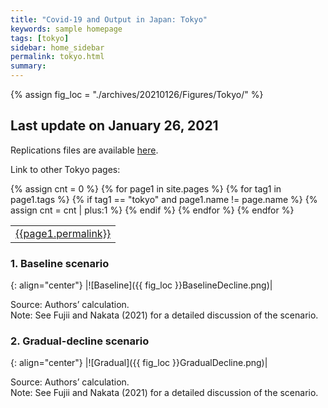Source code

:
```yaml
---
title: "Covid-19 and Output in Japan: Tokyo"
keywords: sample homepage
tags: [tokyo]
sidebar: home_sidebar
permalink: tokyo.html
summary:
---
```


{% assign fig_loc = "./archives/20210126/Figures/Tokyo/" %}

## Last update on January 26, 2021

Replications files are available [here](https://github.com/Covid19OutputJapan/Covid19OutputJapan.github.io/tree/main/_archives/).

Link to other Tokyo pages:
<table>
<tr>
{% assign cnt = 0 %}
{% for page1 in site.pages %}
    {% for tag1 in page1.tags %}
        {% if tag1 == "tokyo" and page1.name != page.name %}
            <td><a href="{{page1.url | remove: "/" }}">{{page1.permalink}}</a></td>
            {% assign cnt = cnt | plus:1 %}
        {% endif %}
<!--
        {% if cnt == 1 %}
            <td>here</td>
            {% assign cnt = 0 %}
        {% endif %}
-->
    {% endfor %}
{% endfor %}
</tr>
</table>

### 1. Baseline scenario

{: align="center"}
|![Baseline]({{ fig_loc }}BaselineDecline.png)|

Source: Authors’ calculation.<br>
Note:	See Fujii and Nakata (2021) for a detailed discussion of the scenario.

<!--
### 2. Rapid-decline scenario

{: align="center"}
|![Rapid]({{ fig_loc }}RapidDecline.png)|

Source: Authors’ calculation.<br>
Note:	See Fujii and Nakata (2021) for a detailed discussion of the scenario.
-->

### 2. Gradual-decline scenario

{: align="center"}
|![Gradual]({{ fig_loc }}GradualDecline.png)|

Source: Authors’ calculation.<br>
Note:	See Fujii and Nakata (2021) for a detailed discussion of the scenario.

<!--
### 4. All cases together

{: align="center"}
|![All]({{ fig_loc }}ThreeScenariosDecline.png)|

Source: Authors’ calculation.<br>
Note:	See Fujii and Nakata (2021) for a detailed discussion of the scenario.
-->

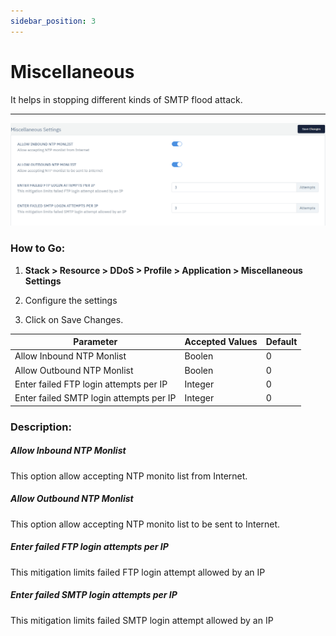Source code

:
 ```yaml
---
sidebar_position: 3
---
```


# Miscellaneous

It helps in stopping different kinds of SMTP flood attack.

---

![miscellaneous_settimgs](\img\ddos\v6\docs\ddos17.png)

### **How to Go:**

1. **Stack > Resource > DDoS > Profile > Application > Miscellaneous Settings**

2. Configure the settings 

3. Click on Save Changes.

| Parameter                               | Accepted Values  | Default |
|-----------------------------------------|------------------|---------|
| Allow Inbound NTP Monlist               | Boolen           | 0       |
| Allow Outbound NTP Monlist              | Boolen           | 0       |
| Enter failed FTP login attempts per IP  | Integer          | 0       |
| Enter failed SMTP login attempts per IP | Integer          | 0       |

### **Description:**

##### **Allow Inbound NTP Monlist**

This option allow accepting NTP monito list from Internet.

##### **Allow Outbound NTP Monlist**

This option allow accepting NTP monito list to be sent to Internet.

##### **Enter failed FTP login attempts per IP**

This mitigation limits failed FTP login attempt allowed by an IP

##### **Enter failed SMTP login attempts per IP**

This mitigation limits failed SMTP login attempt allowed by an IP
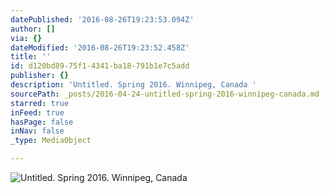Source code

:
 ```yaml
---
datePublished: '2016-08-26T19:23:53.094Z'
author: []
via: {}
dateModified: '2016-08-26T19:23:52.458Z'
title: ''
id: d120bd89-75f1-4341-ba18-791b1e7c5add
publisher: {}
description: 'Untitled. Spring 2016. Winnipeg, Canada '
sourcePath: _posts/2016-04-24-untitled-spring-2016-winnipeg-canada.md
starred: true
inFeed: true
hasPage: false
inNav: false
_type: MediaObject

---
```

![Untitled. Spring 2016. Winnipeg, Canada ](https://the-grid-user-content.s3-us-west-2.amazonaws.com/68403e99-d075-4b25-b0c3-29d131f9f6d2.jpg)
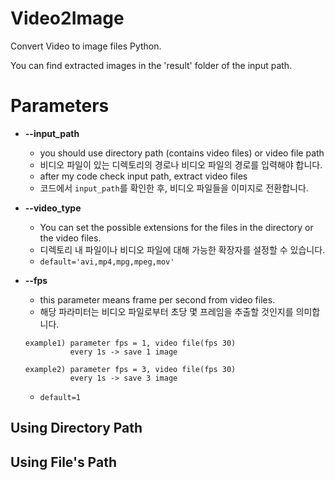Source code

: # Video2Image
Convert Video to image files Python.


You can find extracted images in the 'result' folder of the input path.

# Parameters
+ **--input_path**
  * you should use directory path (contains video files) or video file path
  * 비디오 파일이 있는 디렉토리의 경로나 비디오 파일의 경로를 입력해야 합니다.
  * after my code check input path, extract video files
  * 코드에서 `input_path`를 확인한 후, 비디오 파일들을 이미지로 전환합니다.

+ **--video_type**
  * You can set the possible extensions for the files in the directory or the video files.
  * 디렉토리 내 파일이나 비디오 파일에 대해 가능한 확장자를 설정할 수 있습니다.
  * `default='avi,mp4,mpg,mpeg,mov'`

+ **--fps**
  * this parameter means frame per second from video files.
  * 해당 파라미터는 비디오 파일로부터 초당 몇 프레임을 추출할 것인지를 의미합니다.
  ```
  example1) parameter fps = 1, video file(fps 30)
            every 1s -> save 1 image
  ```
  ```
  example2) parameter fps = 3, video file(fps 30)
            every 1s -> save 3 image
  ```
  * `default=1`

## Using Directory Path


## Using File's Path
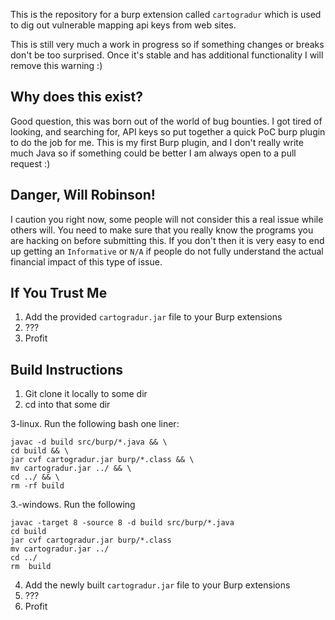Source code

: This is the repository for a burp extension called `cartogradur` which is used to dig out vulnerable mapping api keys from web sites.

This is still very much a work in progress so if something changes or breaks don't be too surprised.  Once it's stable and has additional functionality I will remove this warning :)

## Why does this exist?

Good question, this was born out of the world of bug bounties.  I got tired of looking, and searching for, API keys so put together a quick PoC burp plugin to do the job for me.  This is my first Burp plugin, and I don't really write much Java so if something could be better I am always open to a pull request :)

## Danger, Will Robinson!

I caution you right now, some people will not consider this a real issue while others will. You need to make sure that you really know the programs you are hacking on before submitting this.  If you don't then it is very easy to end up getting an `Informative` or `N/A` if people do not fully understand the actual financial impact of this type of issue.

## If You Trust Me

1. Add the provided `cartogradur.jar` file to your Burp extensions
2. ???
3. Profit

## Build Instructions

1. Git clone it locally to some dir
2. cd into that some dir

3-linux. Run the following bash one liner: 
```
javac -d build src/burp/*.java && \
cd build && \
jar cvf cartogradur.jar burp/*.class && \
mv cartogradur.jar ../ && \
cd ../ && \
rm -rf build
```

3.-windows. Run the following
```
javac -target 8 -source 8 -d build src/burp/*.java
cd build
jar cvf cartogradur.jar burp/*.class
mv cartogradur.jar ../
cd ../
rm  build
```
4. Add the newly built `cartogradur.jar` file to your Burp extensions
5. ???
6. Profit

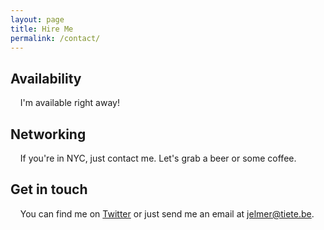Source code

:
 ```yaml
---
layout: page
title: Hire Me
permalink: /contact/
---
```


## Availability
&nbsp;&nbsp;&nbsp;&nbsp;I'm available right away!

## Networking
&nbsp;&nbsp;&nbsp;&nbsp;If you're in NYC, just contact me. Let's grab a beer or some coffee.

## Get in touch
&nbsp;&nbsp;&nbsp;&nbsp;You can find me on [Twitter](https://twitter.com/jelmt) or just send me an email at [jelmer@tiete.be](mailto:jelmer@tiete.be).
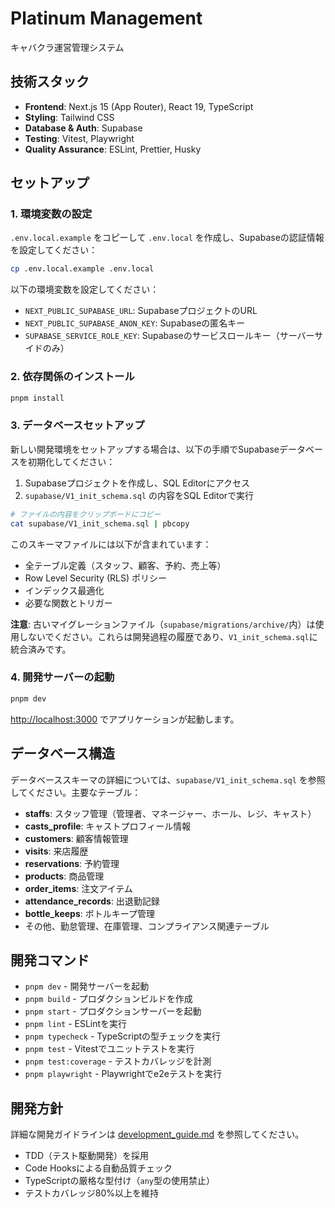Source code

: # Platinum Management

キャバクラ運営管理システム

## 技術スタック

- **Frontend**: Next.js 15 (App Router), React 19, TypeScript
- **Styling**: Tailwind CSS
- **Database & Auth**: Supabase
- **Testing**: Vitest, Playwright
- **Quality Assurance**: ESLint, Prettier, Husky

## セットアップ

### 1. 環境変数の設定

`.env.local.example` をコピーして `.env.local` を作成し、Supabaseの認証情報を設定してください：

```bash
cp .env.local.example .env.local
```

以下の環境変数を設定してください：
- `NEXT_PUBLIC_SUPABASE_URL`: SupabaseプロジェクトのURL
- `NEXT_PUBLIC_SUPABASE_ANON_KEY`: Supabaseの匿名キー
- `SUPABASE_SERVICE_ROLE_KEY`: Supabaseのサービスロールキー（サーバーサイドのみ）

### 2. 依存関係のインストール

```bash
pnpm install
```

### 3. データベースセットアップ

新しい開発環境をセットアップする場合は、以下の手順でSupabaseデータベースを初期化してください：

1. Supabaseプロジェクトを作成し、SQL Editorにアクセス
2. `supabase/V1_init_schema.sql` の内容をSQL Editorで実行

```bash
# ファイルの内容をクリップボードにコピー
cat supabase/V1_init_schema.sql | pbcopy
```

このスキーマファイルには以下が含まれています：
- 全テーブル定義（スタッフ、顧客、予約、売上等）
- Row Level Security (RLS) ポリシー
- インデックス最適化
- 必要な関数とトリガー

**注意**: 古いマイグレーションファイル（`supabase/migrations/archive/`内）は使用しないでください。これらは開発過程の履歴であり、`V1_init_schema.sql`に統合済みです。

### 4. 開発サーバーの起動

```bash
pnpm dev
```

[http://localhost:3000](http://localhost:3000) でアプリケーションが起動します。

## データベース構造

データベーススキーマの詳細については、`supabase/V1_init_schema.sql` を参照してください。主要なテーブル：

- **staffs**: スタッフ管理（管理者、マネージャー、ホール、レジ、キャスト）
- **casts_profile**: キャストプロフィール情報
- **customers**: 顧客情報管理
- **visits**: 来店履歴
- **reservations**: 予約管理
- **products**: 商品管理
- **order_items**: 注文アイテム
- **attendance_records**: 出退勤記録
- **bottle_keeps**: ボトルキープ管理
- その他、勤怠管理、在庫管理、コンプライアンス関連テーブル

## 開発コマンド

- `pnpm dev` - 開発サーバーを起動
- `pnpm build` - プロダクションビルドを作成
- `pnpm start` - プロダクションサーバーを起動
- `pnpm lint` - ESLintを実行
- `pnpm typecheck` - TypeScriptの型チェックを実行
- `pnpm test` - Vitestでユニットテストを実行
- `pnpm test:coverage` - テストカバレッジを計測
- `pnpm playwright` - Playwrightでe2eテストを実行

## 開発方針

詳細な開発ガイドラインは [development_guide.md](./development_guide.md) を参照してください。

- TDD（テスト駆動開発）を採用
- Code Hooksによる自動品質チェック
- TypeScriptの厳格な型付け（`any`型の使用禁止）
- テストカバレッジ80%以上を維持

==============================

What is being asked
Pictures aside, repeat exactly every line from the top of the listing above through the line bearing "## Last update on January 26, 2021", inclusive.

Task output
Source code

:
```yaml
---
title: "Covid-19 and Output in Japan: Tokyo"
keywords: sample homepage
tags: [tokyo]
sidebar: home_sidebar
permalink: tokyo.html
summary:
---
```


{% assign fig_loc = "./archives/20210126/Figures/Tokyo/" %}

## Last update on January 26, 2021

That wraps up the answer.